Hacker News new | ask | show | jobs
by imglorp 4913 days ago
That whole "find -ls | awk" is wicked slow anyway; try wc and xargs...

  $ time find -ls | awk '{s += $7} END {print s}'
  15970582120

  real	0m27.721s
  user	0m1.256s
  sys	0m1.780s

  $ time find | xargs wc -c 2> /dev/null | tail -1
  604260969 total

  real	0m0.332s
  user	0m0.068s
  sys	0m0.204s
3 comments

The standard disclaimer on find | xargs: you should use -print0 and -0 to avoid problems with files with whitespace in their names, i.e.

   $ find -print0 | xargs -0 wc -c 2> /dev/null | tail -1
(Also, many uses of find | xargs can be replaced with -exec cmd {} \; or -exec cmd {} +, e.g.

  $ find -exec wc -c {} + 2> /dev/null | tail -1
although this isn't much faster in this case.)
You sure that's not because of memory swapping? Once warmed up the awk command is much faster for me.

Also, the results are different - though I'm too lazy to figure out why right now :)

You need to filter out directory entries.

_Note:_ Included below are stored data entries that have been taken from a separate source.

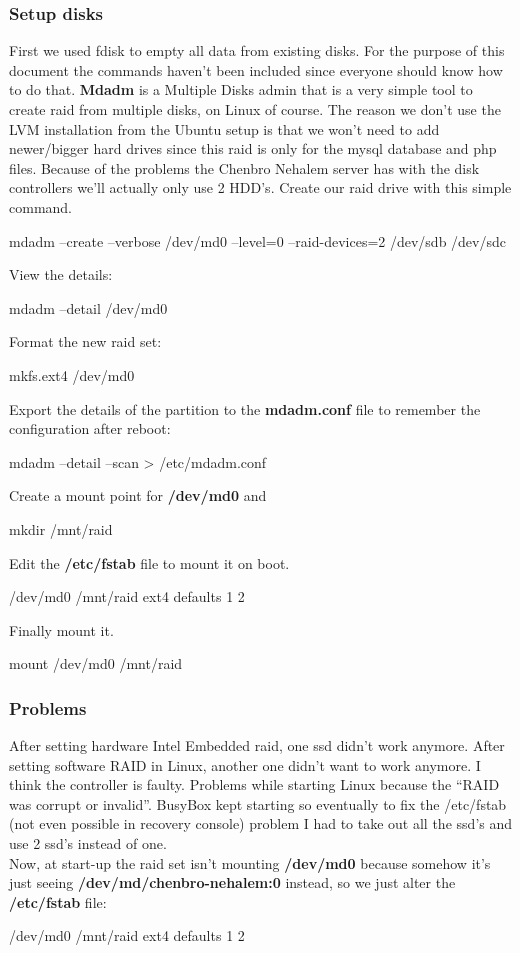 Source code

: \subsubsection{Setup disks}
First we used fdisk to empty all data from existing disks. For the purpose of this document the commands haven't been included since everyone should know how to do that.
\textbf{Mdadm}\label{mdadm}\cite{mdadmLink} is a Multiple Disks admin that is a very simple tool to create \gls{raid} from multiple disks, on Linux of course. 
The reason we don't use the LVM installation from the Ubuntu setup is that we won't need to add newer/bigger hard drives since this \gls{raid} is only for the \gls{mysql} database and \gls{php} files. 
Because of the problems the Chenbro Nehalem server has with the disk controllers we'll actually only use 2 HDD's.
Create our \gls{raid}\cite{mdadmLink2} drive with this simple command.
\begin{codelisting}
	mdadm --create --verbose /dev/md0 --level=0  --raid-devices=2 /dev/sdb /dev/sdc 
\end{codelisting}
View the details:
\begin{codelisting}
mdadm --detail /dev/md0
\end{codelisting}
Format the new \gls{raid} set:
\begin{codelisting}
mkfs.ext4 /dev/md0
\end{codelisting}
Export the details of the partition to the \textbf{mdadm.conf} file to remember the configuration after reboot:
\begin{codelisting}
mdadm --detail --scan > /etc/mdadm.conf
\end{codelisting}
Create a mount point for \textbf{/dev/md0} and 
\begin{codelisting}
mkdir /mnt/raid
\end{codelisting}
Edit the \textbf{/etc/fstab} file to mount it on boot.
\begin{codelisting}
/dev/md0      /mnt/raid     ext4    defaults    1 2
\end{codelisting}
Finally mount it.
\begin{codelisting}
mount /dev/md0 /mnt/raid
\end{codelisting}

\subsubsection{Problems}
After setting hardware Intel Embedded \gls{raid}, one \gls{ssd} didn't work anymore. After setting software RAID in Linux, another one didn't want to work anymore. I think the controller is faulty. Problems while starting Linux because the ``RAID was corrupt or invalid''. BusyBox kept starting so eventually to fix the /etc/fstab (not even possible in recovery console) problem I had to take out all the \gls{ssd}'s and use 2 \gls{ssd}'s instead of one.
\\Now, at start-up the \gls{raid} set isn't mounting \textbf{/dev/md0} because somehow it's just seeing \textbf{/dev/md/chenbro-nehalem:0} instead, so we just alter the \textbf{/etc/fstab} file:
\begin{codelisting}
	/dev/md0      /mnt/raid     ext4    defaults    1 2
\end{codelisting}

    find -type f -ls|awk '{s += $7} END {print s}'
    find -type f -print0 | xargs -0 wc -c | tail -1
    find -type f -exec wc -c {} + | tail -1
I am not familiar with awk, what's the 's+= $7'? What is the argument 2 passed to wc? Why is the produced output different? What am I missing here?
s += $7 means "add the content of the 7th column to the total"
Makes sense, thanks!